Mythcon 44: Day 2
This is why you should go to Mythcon: because when you’re not expecting it, someone will give you an insight that will change your work, open a door, shake up your point of view.
For me that moment came at about 11:25 in the morning. Remember that professor of English from Nova Scotia I mentioned yesterday? Turns out that Prof. Anna Smol presented a talk today (I’m posting after midnight, so technically yesterday) on “Tolkien’s Painterly Style” that clearly delineated the techniques that set the master mythmaker’s prose a cut above the rest. When she contrasted a Tolkien passage with a descriptive passage randomly selected from another author, it was as if blinders had been lifted from my eyes. I could not only see what a fine tuning of my own writing could accomplish, but I’d been handed the tuning fork with which to go for perfect pitch, if I dared. A rare gift indeed!

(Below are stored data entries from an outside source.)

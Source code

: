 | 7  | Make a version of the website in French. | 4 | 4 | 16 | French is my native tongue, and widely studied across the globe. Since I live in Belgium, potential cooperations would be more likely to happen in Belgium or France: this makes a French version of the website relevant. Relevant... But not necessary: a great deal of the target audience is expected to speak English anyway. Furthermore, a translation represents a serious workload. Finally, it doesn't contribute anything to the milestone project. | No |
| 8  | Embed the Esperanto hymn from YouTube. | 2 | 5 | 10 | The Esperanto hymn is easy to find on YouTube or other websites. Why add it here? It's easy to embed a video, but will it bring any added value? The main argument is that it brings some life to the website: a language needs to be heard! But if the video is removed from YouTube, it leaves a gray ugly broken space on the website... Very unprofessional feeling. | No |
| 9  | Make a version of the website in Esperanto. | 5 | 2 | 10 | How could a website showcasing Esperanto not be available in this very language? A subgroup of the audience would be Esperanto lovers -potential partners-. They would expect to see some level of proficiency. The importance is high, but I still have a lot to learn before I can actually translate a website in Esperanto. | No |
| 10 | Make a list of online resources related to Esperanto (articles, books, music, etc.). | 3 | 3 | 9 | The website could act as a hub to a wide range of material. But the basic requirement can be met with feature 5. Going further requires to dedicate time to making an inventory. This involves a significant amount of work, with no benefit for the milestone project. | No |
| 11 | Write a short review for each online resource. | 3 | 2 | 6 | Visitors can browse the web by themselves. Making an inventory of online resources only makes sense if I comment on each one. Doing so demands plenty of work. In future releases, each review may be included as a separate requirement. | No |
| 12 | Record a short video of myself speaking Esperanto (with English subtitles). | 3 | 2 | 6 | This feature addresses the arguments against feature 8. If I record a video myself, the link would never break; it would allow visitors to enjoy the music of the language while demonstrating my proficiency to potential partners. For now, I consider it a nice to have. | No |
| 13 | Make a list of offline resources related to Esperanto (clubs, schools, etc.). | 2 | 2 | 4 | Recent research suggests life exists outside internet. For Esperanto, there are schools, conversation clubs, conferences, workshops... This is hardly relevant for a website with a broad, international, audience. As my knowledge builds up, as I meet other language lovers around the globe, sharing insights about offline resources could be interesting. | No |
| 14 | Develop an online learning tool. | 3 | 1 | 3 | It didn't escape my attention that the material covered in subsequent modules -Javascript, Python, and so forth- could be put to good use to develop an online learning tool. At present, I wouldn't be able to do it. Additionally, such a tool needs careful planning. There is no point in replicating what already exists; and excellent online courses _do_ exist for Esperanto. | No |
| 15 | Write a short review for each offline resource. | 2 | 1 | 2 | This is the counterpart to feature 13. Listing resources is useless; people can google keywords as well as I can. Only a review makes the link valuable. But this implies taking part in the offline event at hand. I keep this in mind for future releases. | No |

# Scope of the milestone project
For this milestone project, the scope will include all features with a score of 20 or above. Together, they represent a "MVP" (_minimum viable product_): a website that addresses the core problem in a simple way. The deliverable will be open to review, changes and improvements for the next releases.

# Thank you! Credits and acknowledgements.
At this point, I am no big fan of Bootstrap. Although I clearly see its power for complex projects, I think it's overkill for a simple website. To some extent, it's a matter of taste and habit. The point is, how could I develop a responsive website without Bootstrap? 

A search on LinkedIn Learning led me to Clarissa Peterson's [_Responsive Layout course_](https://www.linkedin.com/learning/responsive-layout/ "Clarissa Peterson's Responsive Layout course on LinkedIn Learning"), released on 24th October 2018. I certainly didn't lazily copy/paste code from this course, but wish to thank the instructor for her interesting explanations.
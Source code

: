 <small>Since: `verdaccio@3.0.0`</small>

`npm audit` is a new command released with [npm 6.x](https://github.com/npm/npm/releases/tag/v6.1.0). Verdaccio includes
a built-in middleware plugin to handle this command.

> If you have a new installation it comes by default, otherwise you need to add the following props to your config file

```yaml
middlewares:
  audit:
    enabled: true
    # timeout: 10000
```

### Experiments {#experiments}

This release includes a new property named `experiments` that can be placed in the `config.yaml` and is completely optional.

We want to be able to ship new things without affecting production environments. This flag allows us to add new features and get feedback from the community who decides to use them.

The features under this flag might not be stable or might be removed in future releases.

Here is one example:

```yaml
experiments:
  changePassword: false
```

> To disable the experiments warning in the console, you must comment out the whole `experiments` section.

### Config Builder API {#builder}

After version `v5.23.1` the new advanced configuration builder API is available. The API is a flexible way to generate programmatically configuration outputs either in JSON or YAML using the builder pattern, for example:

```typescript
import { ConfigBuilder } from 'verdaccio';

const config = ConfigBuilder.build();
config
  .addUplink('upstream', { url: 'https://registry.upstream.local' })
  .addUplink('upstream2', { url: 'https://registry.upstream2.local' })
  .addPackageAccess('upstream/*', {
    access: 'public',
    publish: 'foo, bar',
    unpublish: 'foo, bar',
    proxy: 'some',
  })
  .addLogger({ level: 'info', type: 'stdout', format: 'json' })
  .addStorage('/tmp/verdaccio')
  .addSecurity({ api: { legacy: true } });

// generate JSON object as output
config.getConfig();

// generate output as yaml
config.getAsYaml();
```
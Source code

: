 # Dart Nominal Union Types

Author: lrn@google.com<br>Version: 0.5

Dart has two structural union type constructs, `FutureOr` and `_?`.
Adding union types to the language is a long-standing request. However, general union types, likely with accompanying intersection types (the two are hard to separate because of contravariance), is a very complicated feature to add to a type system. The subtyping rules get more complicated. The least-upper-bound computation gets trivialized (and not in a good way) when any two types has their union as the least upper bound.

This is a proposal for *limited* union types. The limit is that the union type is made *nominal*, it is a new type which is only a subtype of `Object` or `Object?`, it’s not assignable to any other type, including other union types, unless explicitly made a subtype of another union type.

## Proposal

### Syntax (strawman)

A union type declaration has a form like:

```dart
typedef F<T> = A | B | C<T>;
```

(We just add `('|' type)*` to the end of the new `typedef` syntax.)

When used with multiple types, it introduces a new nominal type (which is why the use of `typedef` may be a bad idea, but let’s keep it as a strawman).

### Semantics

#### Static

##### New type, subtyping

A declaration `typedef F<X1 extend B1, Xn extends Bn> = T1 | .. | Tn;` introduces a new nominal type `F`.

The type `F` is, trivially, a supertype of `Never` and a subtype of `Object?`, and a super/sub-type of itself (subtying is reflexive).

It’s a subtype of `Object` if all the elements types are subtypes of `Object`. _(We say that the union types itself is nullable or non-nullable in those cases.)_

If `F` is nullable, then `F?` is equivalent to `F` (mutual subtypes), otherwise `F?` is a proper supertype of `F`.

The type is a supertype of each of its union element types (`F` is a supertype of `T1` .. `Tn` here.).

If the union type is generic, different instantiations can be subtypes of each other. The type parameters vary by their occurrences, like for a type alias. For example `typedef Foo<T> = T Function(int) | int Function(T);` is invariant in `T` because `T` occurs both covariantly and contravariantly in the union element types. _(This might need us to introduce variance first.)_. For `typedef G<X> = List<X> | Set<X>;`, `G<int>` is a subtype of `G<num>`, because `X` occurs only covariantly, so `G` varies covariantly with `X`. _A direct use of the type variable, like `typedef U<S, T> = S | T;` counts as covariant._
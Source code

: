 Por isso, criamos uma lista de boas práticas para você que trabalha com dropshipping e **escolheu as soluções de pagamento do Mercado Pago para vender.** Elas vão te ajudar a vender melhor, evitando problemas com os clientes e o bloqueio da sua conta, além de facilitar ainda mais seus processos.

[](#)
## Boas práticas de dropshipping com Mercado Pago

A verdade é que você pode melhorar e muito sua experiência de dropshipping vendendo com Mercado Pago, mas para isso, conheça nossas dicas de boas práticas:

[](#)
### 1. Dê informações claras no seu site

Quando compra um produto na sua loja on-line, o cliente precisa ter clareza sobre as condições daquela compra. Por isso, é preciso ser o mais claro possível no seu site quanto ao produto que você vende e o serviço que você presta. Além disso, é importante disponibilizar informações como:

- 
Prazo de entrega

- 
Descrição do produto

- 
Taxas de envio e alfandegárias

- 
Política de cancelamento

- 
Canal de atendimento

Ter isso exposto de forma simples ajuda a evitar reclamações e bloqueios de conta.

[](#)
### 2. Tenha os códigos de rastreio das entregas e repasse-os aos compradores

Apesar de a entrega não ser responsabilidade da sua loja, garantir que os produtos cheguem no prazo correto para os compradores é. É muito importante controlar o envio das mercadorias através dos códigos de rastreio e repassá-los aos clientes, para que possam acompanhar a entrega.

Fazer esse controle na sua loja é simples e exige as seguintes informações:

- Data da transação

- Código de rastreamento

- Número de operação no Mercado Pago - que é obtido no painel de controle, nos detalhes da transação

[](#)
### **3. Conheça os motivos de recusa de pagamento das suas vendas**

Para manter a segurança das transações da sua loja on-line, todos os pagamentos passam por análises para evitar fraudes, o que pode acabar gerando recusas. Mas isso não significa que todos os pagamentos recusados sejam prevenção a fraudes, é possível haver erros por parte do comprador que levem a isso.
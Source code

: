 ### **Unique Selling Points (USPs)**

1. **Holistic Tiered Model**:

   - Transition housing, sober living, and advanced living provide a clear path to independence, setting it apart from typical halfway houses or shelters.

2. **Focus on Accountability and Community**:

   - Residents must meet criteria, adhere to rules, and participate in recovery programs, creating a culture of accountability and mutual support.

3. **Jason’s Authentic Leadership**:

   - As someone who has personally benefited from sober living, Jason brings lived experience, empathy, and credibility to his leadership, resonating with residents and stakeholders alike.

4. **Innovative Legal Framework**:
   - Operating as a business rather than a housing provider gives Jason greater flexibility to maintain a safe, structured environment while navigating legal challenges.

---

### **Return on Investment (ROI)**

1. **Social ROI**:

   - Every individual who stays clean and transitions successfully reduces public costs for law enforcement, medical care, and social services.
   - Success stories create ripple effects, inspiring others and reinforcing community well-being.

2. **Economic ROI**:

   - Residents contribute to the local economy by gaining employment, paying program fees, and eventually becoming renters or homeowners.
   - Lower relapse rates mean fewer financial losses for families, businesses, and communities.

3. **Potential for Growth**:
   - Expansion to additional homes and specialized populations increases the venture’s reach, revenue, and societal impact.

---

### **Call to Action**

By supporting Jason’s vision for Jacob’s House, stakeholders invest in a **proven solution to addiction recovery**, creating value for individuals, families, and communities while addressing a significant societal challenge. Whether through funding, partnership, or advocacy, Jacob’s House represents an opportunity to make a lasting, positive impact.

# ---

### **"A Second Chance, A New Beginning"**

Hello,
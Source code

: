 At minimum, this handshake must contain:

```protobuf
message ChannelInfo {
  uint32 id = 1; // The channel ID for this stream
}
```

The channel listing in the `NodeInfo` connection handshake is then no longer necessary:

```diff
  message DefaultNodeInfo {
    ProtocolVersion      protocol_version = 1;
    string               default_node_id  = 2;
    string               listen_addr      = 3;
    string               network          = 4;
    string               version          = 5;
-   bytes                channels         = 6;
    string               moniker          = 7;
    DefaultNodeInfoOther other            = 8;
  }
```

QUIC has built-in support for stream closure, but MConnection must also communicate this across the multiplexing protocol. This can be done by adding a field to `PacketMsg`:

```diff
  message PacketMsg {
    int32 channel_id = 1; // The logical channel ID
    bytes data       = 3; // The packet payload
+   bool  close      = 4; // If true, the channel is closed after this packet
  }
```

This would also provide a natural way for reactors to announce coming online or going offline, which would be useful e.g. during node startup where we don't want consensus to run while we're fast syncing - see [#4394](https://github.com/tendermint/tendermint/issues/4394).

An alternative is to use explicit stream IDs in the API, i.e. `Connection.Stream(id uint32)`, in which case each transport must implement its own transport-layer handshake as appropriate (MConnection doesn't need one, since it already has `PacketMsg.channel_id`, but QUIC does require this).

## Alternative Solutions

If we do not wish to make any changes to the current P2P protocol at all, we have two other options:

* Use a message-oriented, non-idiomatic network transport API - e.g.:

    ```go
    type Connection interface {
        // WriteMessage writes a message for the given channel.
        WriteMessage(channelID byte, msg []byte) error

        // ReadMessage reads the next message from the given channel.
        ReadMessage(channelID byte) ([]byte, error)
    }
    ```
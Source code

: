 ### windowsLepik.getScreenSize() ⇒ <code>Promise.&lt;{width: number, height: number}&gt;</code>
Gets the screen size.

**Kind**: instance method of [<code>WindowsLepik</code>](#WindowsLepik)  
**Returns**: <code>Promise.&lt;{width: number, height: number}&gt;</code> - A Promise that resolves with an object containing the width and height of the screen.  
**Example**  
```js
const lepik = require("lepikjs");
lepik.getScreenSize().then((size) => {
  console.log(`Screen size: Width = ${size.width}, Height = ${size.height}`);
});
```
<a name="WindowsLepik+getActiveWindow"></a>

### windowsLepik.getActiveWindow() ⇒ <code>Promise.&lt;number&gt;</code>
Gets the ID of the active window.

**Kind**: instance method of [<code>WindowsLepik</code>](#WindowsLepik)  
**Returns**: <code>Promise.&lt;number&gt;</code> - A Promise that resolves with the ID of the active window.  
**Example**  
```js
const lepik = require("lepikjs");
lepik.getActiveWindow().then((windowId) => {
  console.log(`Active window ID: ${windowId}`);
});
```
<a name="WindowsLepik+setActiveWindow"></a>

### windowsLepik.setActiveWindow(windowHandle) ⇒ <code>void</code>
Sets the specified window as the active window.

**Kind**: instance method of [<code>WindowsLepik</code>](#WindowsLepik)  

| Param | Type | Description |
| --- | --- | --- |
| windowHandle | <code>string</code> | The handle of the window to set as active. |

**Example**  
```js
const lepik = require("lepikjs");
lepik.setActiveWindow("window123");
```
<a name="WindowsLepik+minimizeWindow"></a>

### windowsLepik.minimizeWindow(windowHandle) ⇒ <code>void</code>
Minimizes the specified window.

Another gift arrived in the form of Verlyn Flieger’s focused analysis of tree spirits in The Lord of the Rings. I’ve wanted to meet her for a while now, and I was not disappointed; her approach to mythic work is as insightful as her CV suggested.
Which highlights another plus of Mythcon: Its small scale makes it an intimate gathering where you can’t help but have personal interaction with presenters and honored guests. These people know their stuff to a nearly subatomic level of detail (at tonight’s Bardic Circle, an ace linguist rattled off the Lord’s Prayer first in Old English and then in Middle English, so we could compare the evolution of the language!), which would be intimidating except for the fact that you’ve had ice cream with them earlier in the convention, and they’re all so unassuming and damn friendly.
Not every forum is going to be a match for your particular interest, and sometimes it can be tough to tell which presentations those will be. But there’s enough quality—and fun (Buffy the Vampire Slayer presentation, anyone? Or a performance by a wildly enthusiastic fiddler band?)—that you will stumble onto satisfaction despite yourself.
Your 11:25 AM epiphany awaits.
Thanks for the shout-out! I’m glad you are enjoying Mythcon so much. Just wait till you see the events on tap for tonight!
I can’t wait, JBC! (I should mention that Janet Brennan Croft was the presenter of the aforementioned Buffy paper. Nicely done!)
Thank you even so much!
Thank you for your kind words.
I admire your ability to write a report at the end of the day! I find I’m so conferenced-out by midnight, I’m pretty useless for that kind of thing.